The data START

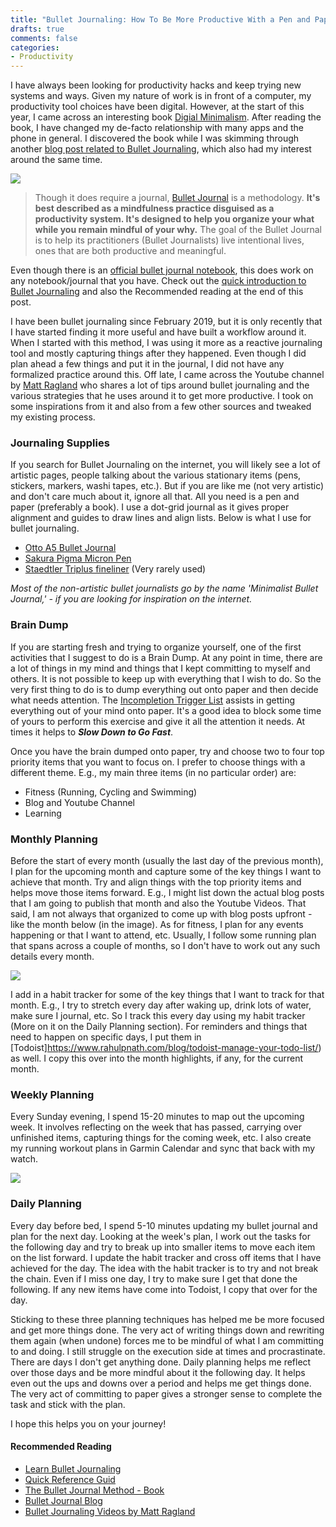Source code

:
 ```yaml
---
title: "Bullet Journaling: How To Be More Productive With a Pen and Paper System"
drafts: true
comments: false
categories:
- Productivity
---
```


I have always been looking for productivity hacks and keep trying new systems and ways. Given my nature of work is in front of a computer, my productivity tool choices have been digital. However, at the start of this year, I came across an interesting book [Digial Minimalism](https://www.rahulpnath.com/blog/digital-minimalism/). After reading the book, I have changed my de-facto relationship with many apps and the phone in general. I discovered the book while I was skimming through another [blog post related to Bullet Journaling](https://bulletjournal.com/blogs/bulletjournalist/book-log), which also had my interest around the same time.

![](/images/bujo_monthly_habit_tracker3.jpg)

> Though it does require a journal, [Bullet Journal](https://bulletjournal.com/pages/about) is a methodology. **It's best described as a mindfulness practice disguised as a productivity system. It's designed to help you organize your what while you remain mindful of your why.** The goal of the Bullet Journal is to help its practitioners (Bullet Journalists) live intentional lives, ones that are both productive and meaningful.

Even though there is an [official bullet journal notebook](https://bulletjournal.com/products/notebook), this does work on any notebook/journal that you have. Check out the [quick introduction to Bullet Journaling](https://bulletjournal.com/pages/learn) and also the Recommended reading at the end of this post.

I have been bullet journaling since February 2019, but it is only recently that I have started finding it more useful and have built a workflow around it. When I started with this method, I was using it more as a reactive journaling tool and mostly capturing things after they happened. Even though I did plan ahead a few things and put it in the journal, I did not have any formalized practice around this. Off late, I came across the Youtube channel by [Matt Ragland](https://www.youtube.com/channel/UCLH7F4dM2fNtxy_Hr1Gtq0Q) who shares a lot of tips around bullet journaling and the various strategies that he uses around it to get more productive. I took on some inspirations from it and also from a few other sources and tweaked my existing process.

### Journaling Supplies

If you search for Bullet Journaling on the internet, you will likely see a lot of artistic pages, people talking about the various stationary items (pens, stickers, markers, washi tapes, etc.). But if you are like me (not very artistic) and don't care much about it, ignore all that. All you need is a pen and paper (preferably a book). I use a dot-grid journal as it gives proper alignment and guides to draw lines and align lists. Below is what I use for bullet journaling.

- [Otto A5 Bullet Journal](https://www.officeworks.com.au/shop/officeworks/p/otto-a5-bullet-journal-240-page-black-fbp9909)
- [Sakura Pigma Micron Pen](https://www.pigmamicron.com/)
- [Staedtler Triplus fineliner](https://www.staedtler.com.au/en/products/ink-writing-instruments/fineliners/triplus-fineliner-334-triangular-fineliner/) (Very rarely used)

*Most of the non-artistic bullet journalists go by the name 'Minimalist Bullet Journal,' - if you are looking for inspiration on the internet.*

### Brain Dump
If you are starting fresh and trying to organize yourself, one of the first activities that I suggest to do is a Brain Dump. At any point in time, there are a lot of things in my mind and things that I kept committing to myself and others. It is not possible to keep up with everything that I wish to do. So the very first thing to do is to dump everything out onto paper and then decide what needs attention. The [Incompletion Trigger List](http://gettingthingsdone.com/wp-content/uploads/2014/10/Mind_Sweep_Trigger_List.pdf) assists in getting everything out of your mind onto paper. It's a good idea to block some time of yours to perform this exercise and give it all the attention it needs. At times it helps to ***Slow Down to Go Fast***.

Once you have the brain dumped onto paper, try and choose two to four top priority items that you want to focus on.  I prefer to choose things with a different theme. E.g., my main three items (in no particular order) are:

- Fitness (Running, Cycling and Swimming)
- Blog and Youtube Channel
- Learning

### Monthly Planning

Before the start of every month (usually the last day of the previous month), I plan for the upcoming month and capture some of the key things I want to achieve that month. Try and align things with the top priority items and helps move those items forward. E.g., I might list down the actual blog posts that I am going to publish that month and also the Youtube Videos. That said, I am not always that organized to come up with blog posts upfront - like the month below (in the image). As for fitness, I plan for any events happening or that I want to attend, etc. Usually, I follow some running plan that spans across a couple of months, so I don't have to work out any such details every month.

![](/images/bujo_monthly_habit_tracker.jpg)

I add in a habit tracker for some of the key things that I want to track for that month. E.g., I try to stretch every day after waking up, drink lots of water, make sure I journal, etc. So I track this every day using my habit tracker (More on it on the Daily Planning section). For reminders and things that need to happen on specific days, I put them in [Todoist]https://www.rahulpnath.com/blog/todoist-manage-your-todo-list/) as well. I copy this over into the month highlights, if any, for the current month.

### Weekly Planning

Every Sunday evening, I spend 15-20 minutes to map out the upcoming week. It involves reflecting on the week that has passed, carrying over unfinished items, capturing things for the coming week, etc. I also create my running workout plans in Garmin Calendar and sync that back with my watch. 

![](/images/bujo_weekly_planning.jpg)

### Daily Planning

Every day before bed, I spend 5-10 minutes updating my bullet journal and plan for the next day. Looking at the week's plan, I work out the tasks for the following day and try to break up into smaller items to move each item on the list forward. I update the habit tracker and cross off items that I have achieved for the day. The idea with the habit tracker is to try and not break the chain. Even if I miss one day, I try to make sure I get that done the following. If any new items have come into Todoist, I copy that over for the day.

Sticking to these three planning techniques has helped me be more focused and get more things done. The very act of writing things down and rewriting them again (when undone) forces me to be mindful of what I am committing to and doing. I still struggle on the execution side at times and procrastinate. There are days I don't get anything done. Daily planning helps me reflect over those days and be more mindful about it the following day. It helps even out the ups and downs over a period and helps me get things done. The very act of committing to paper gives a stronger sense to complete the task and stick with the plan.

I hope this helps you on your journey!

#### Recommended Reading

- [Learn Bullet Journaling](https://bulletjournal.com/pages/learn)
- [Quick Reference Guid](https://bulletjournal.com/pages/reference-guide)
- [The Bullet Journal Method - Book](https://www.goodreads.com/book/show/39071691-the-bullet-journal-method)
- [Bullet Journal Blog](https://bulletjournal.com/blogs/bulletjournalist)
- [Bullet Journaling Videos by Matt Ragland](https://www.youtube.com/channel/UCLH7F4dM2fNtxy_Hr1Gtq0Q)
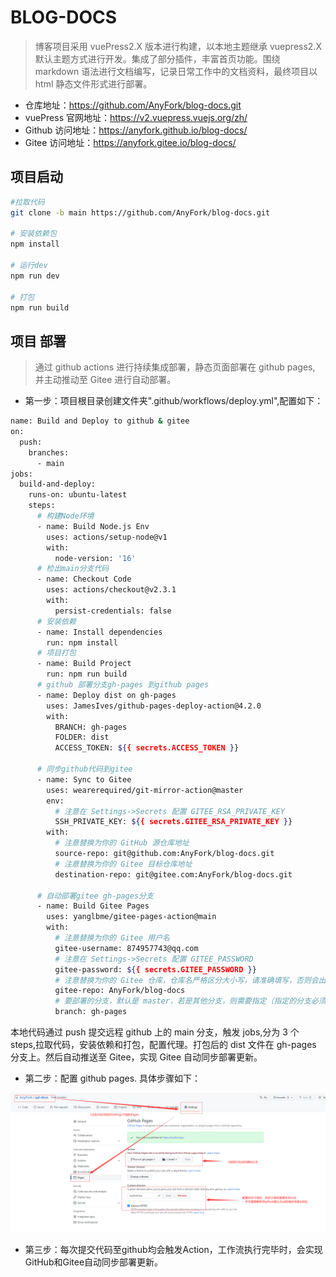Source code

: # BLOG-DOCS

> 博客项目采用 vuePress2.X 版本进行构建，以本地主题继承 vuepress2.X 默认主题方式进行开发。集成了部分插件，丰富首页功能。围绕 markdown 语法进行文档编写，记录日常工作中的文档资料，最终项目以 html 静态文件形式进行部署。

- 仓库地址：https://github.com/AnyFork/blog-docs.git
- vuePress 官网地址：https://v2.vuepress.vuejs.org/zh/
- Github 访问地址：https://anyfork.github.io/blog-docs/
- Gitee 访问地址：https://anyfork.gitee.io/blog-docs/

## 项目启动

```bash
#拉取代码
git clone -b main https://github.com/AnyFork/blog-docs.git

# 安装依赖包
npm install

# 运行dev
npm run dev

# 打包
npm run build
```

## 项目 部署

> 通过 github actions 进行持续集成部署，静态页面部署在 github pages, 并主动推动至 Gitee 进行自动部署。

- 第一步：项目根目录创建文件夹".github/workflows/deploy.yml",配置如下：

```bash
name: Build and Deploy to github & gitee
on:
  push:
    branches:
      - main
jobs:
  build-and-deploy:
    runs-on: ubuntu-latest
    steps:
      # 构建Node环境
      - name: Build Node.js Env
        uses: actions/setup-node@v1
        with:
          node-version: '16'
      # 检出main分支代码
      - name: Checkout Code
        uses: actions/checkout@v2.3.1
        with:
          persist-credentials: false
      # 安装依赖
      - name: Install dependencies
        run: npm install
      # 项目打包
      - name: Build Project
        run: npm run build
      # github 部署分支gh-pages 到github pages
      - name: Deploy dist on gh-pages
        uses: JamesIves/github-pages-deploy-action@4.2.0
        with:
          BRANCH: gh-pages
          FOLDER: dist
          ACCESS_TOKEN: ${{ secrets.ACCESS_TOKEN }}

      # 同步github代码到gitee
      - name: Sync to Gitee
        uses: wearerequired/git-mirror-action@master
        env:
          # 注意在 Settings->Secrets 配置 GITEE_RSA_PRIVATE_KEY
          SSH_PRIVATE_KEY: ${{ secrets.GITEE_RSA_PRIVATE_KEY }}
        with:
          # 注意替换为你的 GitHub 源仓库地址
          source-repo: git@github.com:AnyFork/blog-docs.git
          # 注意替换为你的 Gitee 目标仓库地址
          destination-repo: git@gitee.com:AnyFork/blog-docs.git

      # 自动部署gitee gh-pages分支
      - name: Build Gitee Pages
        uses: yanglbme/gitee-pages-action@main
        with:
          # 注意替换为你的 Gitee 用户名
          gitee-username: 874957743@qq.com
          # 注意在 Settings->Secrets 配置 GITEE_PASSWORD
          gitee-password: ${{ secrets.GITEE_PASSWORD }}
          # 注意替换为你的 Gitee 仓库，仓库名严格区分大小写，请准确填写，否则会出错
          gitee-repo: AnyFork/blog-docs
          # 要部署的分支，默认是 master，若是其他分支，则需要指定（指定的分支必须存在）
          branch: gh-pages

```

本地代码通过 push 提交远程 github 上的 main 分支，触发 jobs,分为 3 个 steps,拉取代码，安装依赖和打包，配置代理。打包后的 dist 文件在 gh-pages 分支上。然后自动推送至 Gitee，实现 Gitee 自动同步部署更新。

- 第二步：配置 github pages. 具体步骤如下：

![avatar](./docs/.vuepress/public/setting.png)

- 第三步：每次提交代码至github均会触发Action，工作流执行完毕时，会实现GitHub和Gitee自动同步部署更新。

The data END

Aim of the exercise
Any pictures are to be skipped, and the lines from the beginning of the entries through the line with "Even though there" copied exactly.

Written response
Source code

:
 ```yaml
---
title: "Bullet Journaling: How To Be More Productive With a Pen and Paper System"
drafts: true
comments: false
categories:
- Productivity
---
```


I have always been looking for productivity hacks and keep trying new systems and ways. Given my nature of work is in front of a computer, my productivity tool choices have been digital. However, at the start of this year, I came across an interesting book [Digial Minimalism](https://www.rahulpnath.com/blog/digital-minimalism/). After reading the book, I have changed my de-facto relationship with many apps and the phone in general. I discovered the book while I was skimming through another [blog post related to Bullet Journaling](https://bulletjournal.com/blogs/bulletjournalist/book-log), which also had my interest around the same time.

![](/images/bujo_monthly_habit_tracker3.jpg)

> Though it does require a journal, [Bullet Journal](https://bulletjournal.com/pages/about) is a methodology. **It's best described as a mindfulness practice disguised as a productivity system. It's designed to help you organize your what while you remain mindful of your why.** The goal of the Bullet Journal is to help its practitioners (Bullet Journalists) live intentional lives, ones that are both productive and meaningful.

Even though there is an [official bullet journal notebook](https://bulletjournal.com/products/notebook), this does work on any notebook/journal that you have. Check out the [quick introduction to Bullet Journaling](https://bulletjournal.com/pages/learn) and also the Recommended reading at the end of this post.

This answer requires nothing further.